WHAT IS NEEDED: Provide an exact copy of the data, excluding the images.

INPUT DATA:
/---

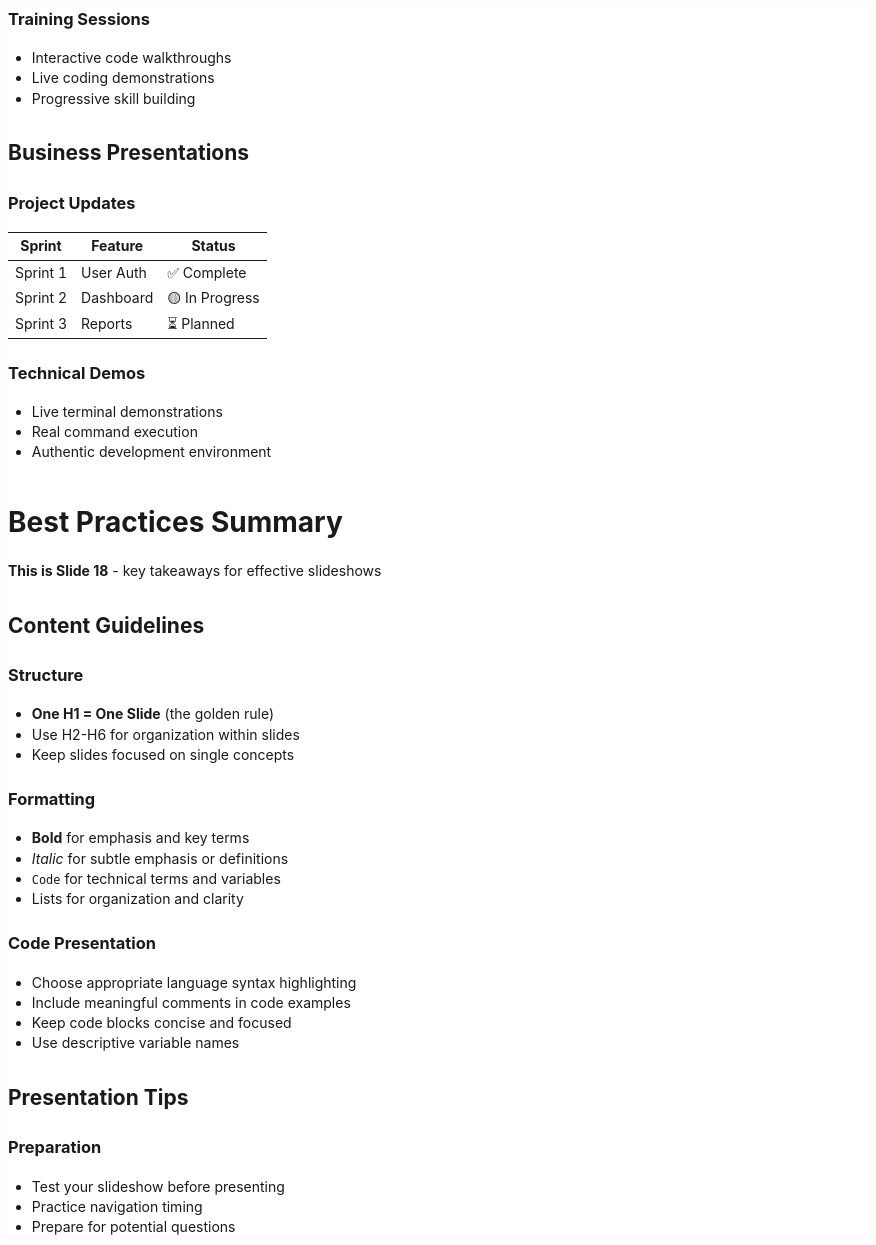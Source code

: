 ### Training Sessions
- Interactive code walkthroughs
- Live coding demonstrations
- Progressive skill building

## Business Presentations

### Project Updates
| Sprint | Feature | Status |
|--------|---------|--------|
| Sprint 1 | User Auth | ✅ Complete |
| Sprint 2 | Dashboard | 🟡 In Progress |
| Sprint 3 | Reports | ⏳ Planned |

### Technical Demos
- Live terminal demonstrations
- Real command execution
- Authentic development environment

# Best Practices Summary

**This is Slide 18** - key takeaways for effective slideshows

## Content Guidelines

### Structure
- **One H1 = One Slide** (the golden rule)
- Use H2-H6 for organization within slides
- Keep slides focused on single concepts

### Formatting
- **Bold** for emphasis and key terms
- *Italic* for subtle emphasis or definitions
- `Code` for technical terms and variables
- Lists for organization and clarity

### Code Presentation
- Choose appropriate language syntax highlighting
- Include meaningful comments in code examples
- Keep code blocks concise and focused
- Use descriptive variable names

## Presentation Tips

### Preparation
- Test your slideshow before presenting
- Practice navigation timing
- Prepare for potential questions
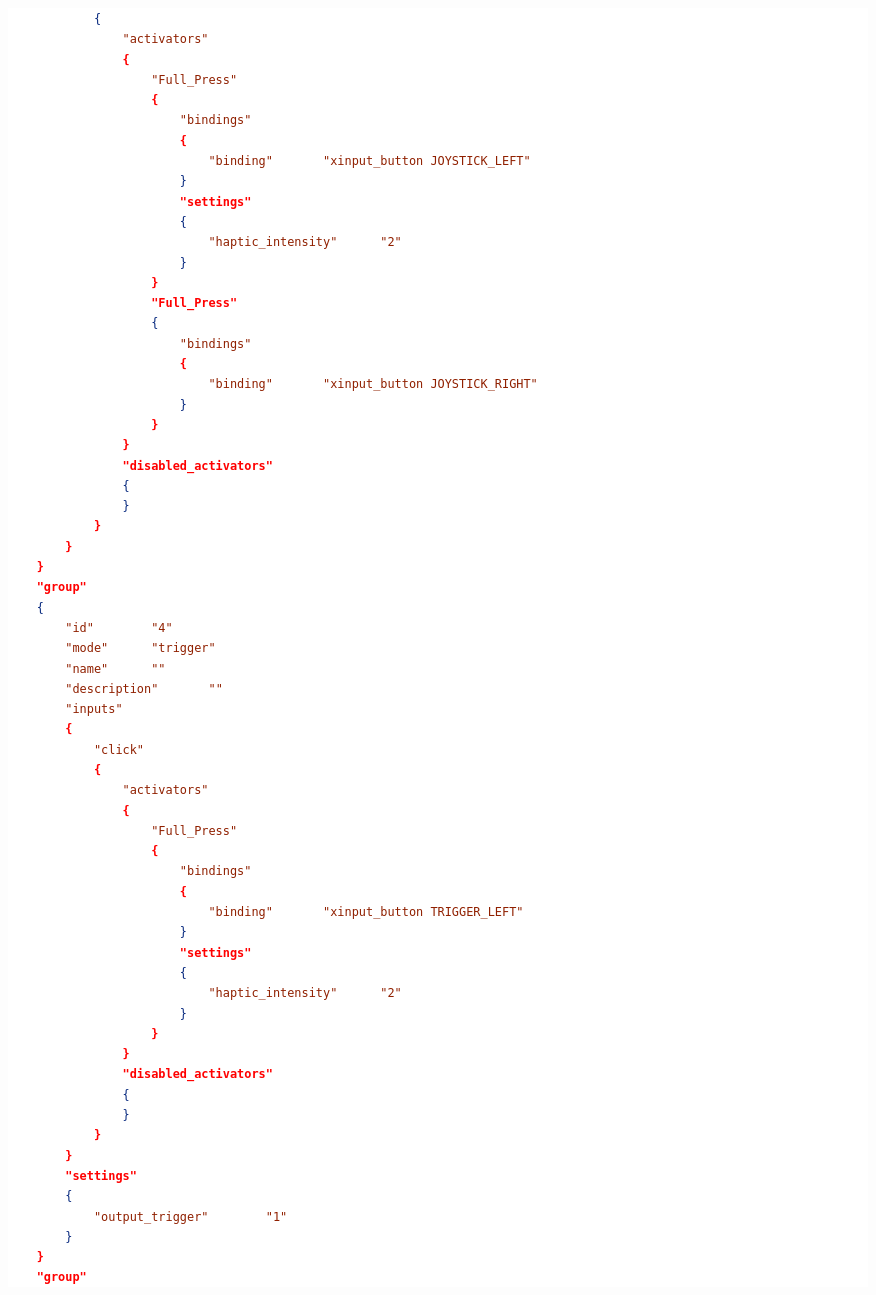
 ```json
			{
				"activators"
				{
					"Full_Press"
					{
						"bindings"
						{
							"binding"		"xinput_button JOYSTICK_LEFT"
						}
						"settings"
						{
							"haptic_intensity"		"2"
						}
					}
					"Full_Press"
					{
						"bindings"
						{
							"binding"		"xinput_button JOYSTICK_RIGHT"
						}
					}
				}
				"disabled_activators"
				{
				}
			}
		}
	}
	"group"
	{
		"id"		"4"
		"mode"		"trigger"
		"name"		""
		"description"		""
		"inputs"
		{
			"click"
			{
				"activators"
				{
					"Full_Press"
					{
						"bindings"
						{
							"binding"		"xinput_button TRIGGER_LEFT"
						}
						"settings"
						{
							"haptic_intensity"		"2"
						}
					}
				}
				"disabled_activators"
				{
				}
			}
		}
		"settings"
		{
			"output_trigger"		"1"
		}
	}
	"group"
```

\---

SOLVED EXERCISE:
Source code

: ### Training Sessions
- Interactive code walkthroughs
- Live coding demonstrations
- Progressive skill building

## Business Presentations

### Project Updates
| Sprint | Feature | Status |
|--------|---------|--------|
| Sprint 1 | User Auth | ✅ Complete |
| Sprint 2 | Dashboard | 🟡 In Progress |
| Sprint 3 | Reports | ⏳ Planned |

### Technical Demos
- Live terminal demonstrations
- Real command execution
- Authentic development environment

# Best Practices Summary

**This is Slide 18** - key takeaways for effective slideshows

## Content Guidelines

### Structure
- **One H1 = One Slide** (the golden rule)
- Use H2-H6 for organization within slides
- Keep slides focused on single concepts

### Formatting
- **Bold** for emphasis and key terms
- *Italic* for subtle emphasis or definitions
- `Code` for technical terms and variables
- Lists for organization and clarity

### Code Presentation
- Choose appropriate language syntax highlighting
- Include meaningful comments in code examples
- Keep code blocks concise and focused
- Use descriptive variable names

## Presentation Tips

### Preparation
- Test your slideshow before presenting
- Practice navigation timing
- Prepare for potential questions
 ```json
			{
				"activators"
				{
					"Full_Press"
					{
						"bindings"
						{
							"binding"		"xinput_button JOYSTICK_LEFT"
						}
						"settings"
						{
							"haptic_intensity"		"2"
						}
					}
					"Full_Press"
					{
						"bindings"
						{
							"binding"		"xinput_button JOYSTICK_RIGHT"
						}
					}
				}
				"disabled_activators"
				{
				}
			}
		}
	}
	"group"
	{
		"id"		"4"
		"mode"		"trigger"
		"name"		""
		"description"		""
		"inputs"
		{
			"click"
			{
				"activators"
				{
					"Full_Press"
					{
						"bindings"
						{
							"binding"		"xinput_button TRIGGER_LEFT"
						}
						"settings"
						{
							"haptic_intensity"		"2"
						}
					}
				}
				"disabled_activators"
				{
				}
			}
		}
		"settings"
		{
			"output_trigger"		"1"
		}
	}
	"group"
```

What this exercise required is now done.